◆ **Directions**: Scan the data below and state how many of its lines contain the word "begin", giving only the figure.

[Stored data]
- Opening Delimiter -

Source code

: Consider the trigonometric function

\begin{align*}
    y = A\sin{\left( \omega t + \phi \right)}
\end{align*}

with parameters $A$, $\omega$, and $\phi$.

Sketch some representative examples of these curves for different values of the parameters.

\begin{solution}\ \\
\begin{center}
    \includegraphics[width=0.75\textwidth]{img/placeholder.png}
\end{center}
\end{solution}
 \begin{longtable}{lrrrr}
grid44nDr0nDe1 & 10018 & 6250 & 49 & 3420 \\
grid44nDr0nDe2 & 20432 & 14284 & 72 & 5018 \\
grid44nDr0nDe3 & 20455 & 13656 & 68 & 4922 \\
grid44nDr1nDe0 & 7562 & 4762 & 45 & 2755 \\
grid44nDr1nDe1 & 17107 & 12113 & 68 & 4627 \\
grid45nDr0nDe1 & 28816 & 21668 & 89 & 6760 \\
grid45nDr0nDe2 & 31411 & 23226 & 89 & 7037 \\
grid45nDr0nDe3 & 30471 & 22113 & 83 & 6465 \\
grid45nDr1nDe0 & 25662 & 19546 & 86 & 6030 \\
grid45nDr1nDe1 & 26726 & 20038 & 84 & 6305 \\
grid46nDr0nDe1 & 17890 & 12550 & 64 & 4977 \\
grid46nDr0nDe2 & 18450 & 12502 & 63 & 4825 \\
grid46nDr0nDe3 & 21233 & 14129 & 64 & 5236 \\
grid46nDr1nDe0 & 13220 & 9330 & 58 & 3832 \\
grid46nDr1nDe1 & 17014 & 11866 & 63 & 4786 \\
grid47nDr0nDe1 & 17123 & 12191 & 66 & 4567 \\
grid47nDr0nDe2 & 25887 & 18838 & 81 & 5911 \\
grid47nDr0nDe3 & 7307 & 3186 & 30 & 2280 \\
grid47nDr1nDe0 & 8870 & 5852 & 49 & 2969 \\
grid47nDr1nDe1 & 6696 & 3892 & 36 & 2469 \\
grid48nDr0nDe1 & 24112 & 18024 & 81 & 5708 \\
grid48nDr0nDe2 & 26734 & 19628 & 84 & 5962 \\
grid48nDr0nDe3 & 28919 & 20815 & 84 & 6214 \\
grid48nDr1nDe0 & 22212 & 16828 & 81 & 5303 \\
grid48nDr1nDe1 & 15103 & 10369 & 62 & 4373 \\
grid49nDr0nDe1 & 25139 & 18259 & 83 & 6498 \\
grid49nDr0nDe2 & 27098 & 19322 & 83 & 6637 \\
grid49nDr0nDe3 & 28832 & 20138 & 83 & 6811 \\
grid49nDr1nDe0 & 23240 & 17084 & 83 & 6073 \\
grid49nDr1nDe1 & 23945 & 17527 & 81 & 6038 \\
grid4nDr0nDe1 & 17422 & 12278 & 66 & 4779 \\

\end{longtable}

- Closing Delimiter -

◆ **Result of this task**: 4